*INFORMATION SUPPLIED:*
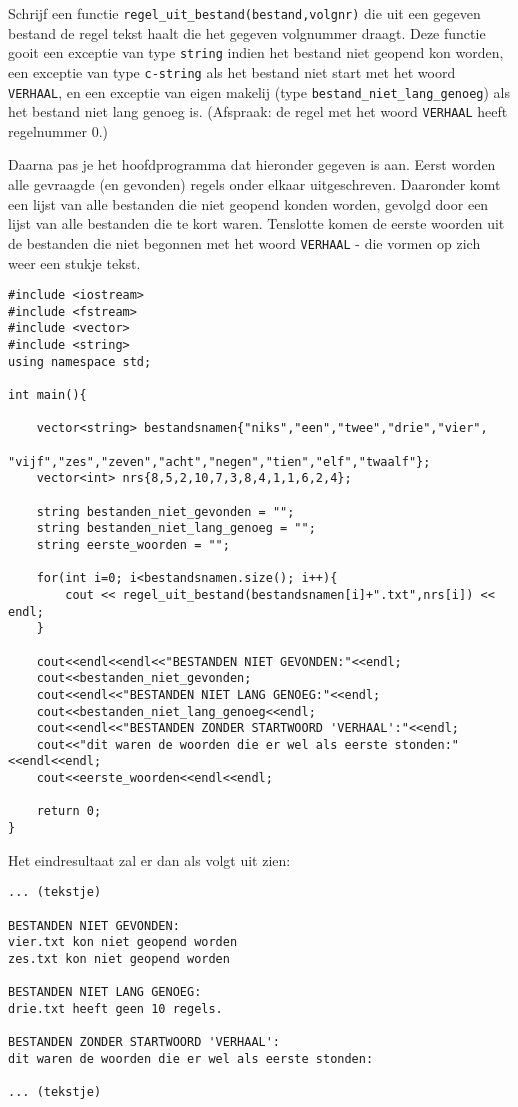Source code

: \beginoef
Schrijf een functie \verb}regel_uit_bestand(bestand,volgnr)} die uit een gegeven bestand de regel tekst haalt 
die het gegeven volgnummer draagt. 
Deze functie gooit een exceptie van type \verb}string} indien het bestand niet geopend kon worden,
een exceptie van type \verb}c-string} als het bestand niet start met het woord \verb}VERHAAL}, en een exceptie van eigen makelij (type \verb}bestand_niet_lang_genoeg}) als het bestand niet lang genoeg is.
(Afspraak: de regel met het woord \verb}VERHAAL} heeft regelnummer 0.)

Daarna pas je het hoofdprogramma dat hieronder gegeven is aan.
Eerst worden alle gevraagde (en gevonden) regels onder elkaar uitgeschreven.
Daaronder komt een lijst van alle bestanden die niet geopend konden worden,
gevolgd door een lijst van alle bestanden die te kort waren.
Tenslotte komen de eerste woorden uit de bestanden die niet begonnen met het woord \verb}VERHAAL} - die vormen op zich weer een stukje tekst.
\begin{footnotesize}
\begin{verbatim}
#include <iostream>
#include <fstream>
#include <vector>
#include <string>
using namespace std;

int main(){     
     
    vector<string> bestandsnamen{"niks","een","twee","drie","vier",
                     "vijf","zes","zeven","acht","negen","tien","elf","twaalf"};
    vector<int> nrs{8,5,2,10,7,3,8,4,1,1,6,2,4};
     
    string bestanden_niet_gevonden = "";
    string bestanden_niet_lang_genoeg = "";
    string eerste_woorden = "";
     
    for(int i=0; i<bestandsnamen.size(); i++){
        cout << regel_uit_bestand(bestandsnamen[i]+".txt",nrs[i]) << endl;
    }
     
    cout<<endl<<endl<<"BESTANDEN NIET GEVONDEN:"<<endl;
    cout<<bestanden_niet_gevonden;
    cout<<endl<<"BESTANDEN NIET LANG GENOEG:"<<endl;
    cout<<bestanden_niet_lang_genoeg<<endl;
    cout<<endl<<"BESTANDEN ZONDER STARTWOORD 'VERHAAL':"<<endl;
    cout<<"dit waren de woorden die er wel als eerste stonden:"<<endl<<endl;
    cout<<eerste_woorden<<endl<<endl;
     
    return 0;   
}
\end{verbatim}
\end{footnotesize}
Het eindresultaat zal er dan als volgt uit zien:
\begin{footnotesize}
\begin{verbatim}
... (tekstje)

BESTANDEN NIET GEVONDEN:
vier.txt kon niet geopend worden
zes.txt kon niet geopend worden

BESTANDEN NIET LANG GENOEG:
drie.txt heeft geen 10 regels.

BESTANDEN ZONDER STARTWOORD 'VERHAAL':
dit waren de woorden die er wel als eerste stonden:

... (tekstje)
\end{verbatim}
\end{footnotesize}


\endoef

*WHAT IS NEEDED:*
Retype every entry word for word, but do not carry over the pictures.

*EXPECTED ANSWER:*
Source code

: \beginoef
Schrijf een functie \verb}regel_uit_bestand(bestand,volgnr)} die uit een gegeven bestand de regel tekst haalt 
die het gegeven volgnummer draagt. 
Deze functie gooit een exceptie van type \verb}string} indien het bestand niet geopend kon worden,
een exceptie van type \verb}c-string} als het bestand niet start met het woord \verb}VERHAAL}, en een exceptie van eigen makelij (type \verb}bestand_niet_lang_genoeg}) als het bestand niet lang genoeg is.
(Afspraak: de regel met het woord \verb}VERHAAL} heeft regelnummer 0.)

Daarna pas je het hoofdprogramma dat hieronder gegeven is aan.
Eerst worden alle gevraagde (en gevonden) regels onder elkaar uitgeschreven.
Daaronder komt een lijst van alle bestanden die niet geopend konden worden,
gevolgd door een lijst van alle bestanden die te kort waren.
Tenslotte komen de eerste woorden uit de bestanden die niet begonnen met het woord \verb}VERHAAL} - die vormen op zich weer een stukje tekst.
\begin{footnotesize}
\begin{verbatim}
#include <iostream>
#include <fstream>
#include <vector>
#include <string>
using namespace std;

int main(){     
     
    vector<string> bestandsnamen{"niks","een","twee","drie","vier",
                     "vijf","zes","zeven","acht","negen","tien","elf","twaalf"};
    vector<int> nrs{8,5,2,10,7,3,8,4,1,1,6,2,4};
     
    string bestanden_niet_gevonden = "";
    string bestanden_niet_lang_genoeg = "";
    string eerste_woorden = "";
     
    for(int i=0; i<bestandsnamen.size(); i++){
        cout << regel_uit_bestand(bestandsnamen[i]+".txt",nrs[i]) << endl;
    }
     
    cout<<endl<<endl<<"BESTANDEN NIET GEVONDEN:"<<endl;
    cout<<bestanden_niet_gevonden;
    cout<<endl<<"BESTANDEN NIET LANG GENOEG:"<<endl;
    cout<<bestanden_niet_lang_genoeg<<endl;
    cout<<endl<<"BESTANDEN ZONDER STARTWOORD 'VERHAAL':"<<endl;
    cout<<"dit waren de woorden die er wel als eerste stonden:"<<endl<<endl;
    cout<<eerste_woorden<<endl<<endl;
     
    return 0;   
}
\end{verbatim}
\end{footnotesize}
Het eindresultaat zal er dan als volgt uit zien:
\begin{footnotesize}
\begin{verbatim}
... (tekstje)

BESTANDEN NIET GEVONDEN:
vier.txt kon niet geopend worden
zes.txt kon niet geopend worden

BESTANDEN NIET LANG GENOEG:
drie.txt heeft geen 10 regels.

BESTANDEN ZONDER STARTWOORD 'VERHAAL':
dit waren de woorden die er wel als eerste stonden:

... (tekstje)
\end{verbatim}
\end{footnotesize}


\endoef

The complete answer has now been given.